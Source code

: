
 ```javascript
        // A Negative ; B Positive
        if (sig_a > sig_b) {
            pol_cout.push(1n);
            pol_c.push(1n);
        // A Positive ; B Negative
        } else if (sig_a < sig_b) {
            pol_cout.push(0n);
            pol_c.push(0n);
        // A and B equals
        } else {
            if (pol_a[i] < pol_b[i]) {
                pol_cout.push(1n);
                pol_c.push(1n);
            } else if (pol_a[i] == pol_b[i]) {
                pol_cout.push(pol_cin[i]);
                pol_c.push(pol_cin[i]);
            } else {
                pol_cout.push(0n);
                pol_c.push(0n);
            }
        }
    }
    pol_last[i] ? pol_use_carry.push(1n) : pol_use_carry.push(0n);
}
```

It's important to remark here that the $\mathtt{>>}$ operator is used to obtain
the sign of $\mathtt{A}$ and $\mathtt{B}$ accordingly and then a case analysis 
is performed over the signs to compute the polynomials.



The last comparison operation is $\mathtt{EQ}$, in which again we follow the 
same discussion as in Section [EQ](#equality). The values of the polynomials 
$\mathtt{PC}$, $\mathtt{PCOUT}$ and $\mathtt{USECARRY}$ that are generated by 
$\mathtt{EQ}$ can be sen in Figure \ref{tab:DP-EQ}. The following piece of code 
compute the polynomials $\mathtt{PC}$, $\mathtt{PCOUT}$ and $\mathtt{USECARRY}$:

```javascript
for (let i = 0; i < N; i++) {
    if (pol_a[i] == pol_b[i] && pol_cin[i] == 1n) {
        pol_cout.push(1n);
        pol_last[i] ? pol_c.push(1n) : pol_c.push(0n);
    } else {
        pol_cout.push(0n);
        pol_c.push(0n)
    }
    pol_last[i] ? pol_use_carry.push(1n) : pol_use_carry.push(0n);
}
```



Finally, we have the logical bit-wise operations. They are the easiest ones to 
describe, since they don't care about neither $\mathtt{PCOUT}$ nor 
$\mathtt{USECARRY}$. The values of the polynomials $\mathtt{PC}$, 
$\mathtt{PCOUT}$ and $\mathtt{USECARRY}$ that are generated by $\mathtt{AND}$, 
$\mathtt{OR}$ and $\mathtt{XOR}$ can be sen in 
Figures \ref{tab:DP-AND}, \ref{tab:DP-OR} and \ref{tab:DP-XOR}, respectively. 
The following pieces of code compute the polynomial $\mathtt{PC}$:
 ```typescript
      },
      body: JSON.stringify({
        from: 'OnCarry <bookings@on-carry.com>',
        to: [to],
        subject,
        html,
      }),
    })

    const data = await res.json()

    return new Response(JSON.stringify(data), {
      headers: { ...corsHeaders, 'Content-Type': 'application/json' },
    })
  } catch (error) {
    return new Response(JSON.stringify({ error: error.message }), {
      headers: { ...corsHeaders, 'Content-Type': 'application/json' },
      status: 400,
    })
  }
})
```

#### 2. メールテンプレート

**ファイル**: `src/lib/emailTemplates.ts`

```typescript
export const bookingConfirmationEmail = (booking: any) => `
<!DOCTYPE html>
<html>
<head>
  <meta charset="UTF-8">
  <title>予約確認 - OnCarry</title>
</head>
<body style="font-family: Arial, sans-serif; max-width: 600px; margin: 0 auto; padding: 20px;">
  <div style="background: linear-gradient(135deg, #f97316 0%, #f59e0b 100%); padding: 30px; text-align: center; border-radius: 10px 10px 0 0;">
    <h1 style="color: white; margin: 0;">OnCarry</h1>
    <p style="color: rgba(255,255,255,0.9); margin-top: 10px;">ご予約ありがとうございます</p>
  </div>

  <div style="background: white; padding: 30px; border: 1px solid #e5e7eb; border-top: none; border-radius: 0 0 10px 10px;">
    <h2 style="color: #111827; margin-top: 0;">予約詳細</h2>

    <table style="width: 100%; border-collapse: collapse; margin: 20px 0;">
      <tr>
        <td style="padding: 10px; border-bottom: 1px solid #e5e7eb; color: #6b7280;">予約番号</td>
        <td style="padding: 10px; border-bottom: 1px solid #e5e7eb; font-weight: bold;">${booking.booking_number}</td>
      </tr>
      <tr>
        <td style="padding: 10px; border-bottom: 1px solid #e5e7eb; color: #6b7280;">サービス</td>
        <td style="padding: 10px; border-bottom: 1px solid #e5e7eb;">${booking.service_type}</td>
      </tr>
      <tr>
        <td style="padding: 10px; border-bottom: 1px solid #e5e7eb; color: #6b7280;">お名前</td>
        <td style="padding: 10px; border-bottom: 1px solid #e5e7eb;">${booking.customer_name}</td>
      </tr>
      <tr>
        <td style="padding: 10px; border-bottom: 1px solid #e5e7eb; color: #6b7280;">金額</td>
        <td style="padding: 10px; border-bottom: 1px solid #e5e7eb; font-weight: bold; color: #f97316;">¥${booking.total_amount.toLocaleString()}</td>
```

WHAT IS BEING ASKED: Find the lines above holding the word "body" and show them.

WRITTEN REPLY:
      body: JSON.stringify({
<body style="font-family: Arial, sans-serif; max-width: 600px; margin: 0 auto; padding: 20px;">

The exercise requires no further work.